Segment Open

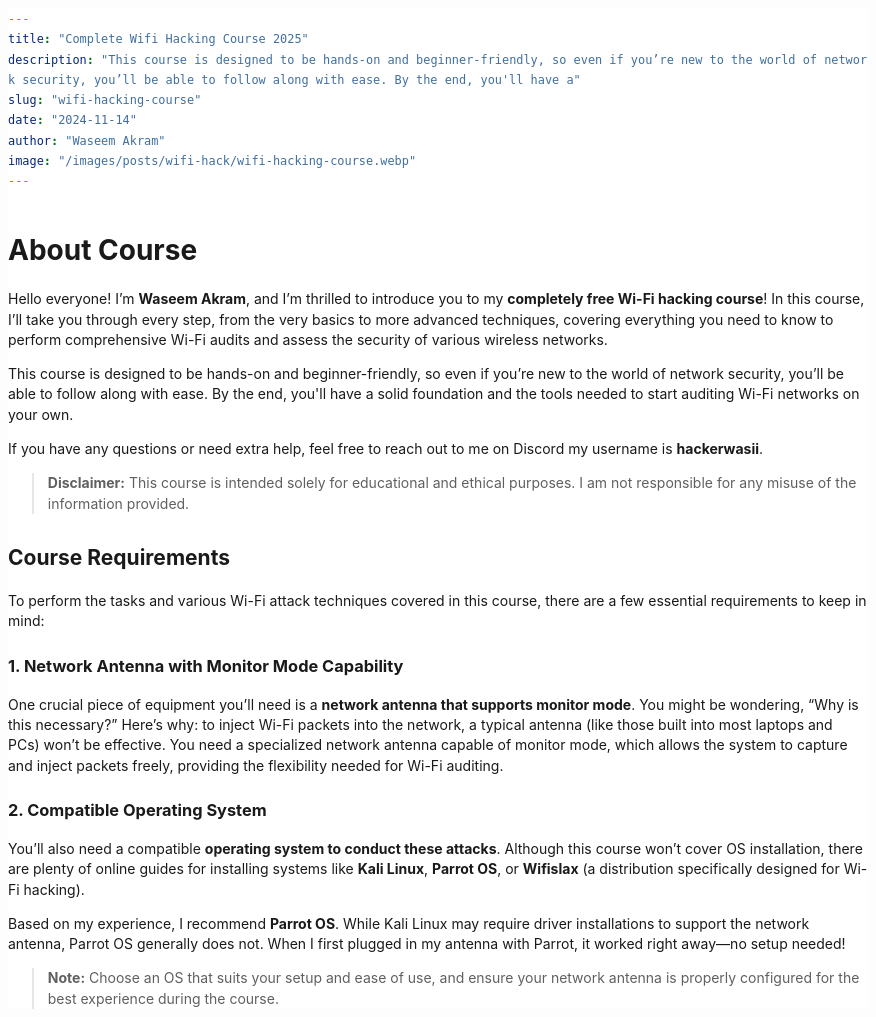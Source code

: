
```yaml
---
title: "Complete Wifi Hacking Course 2025"
description: "This course is designed to be hands-on and beginner-friendly, so even if you’re new to the world of network security, you’ll be able to follow along with ease. By the end, you'll have a"
slug: "wifi-hacking-course"
date: "2024-11-14"
author: "Waseem Akram"
image: "/images/posts/wifi-hack/wifi-hacking-course.webp"
---
```


# About Course

Hello everyone! I’m **Waseem Akram**, and I’m thrilled to introduce you to my **completely free Wi-Fi hacking course**! In this course, I’ll take you through every step, from the very basics to more advanced techniques, covering everything you need to know to perform comprehensive Wi-Fi audits and assess the security of various wireless networks.

This course is designed to be hands-on and beginner-friendly, so even if you’re new to the world of network security, you’ll be able to follow along with ease. By the end, you'll have a solid foundation and the tools needed to start auditing Wi-Fi networks on your own.

If you have any questions or need extra help, feel free to reach out to me on Discord my username is **hackerwasii**.

> **Disclaimer:** This course is intended solely for educational and ethical purposes. I am not responsible for any misuse of the information provided.

## Course Requirements

To perform the tasks and various Wi-Fi attack techniques covered in this course, there are a few essential requirements to keep in mind:

### 1. Network Antenna with Monitor Mode Capability
One crucial piece of equipment you’ll need is a **network antenna that supports monitor mode**. You might be wondering, “Why is this necessary?” Here’s why: to inject Wi-Fi packets into the network, a typical antenna (like those built into most laptops and PCs) won’t be effective. You need a specialized network antenna capable of monitor mode, which allows the system to capture and inject packets freely, providing the flexibility needed for Wi-Fi auditing.

### 2. Compatible Operating System
You’ll also need a compatible **operating system to conduct these attacks**. Although this course won’t cover OS installation, there are plenty of online guides for installing systems like **Kali Linux**, **Parrot OS**, or **Wifislax** (a distribution specifically designed for Wi-Fi hacking).

Based on my experience, I recommend **Parrot OS**. While Kali Linux may require driver installations to support the network antenna, Parrot OS generally does not. When I first plugged in my antenna with Parrot, it worked right away—no setup needed!

> **Note:** Choose an OS that suits your setup and ease of use, and ensure your network antenna is properly configured for the best experience during the course.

Segment Closed

**WHAT YOU NEED TO DO**
Each line above that includes "world" counts once; state the total and nothing more.

**WRITTEN SOLUTION**
2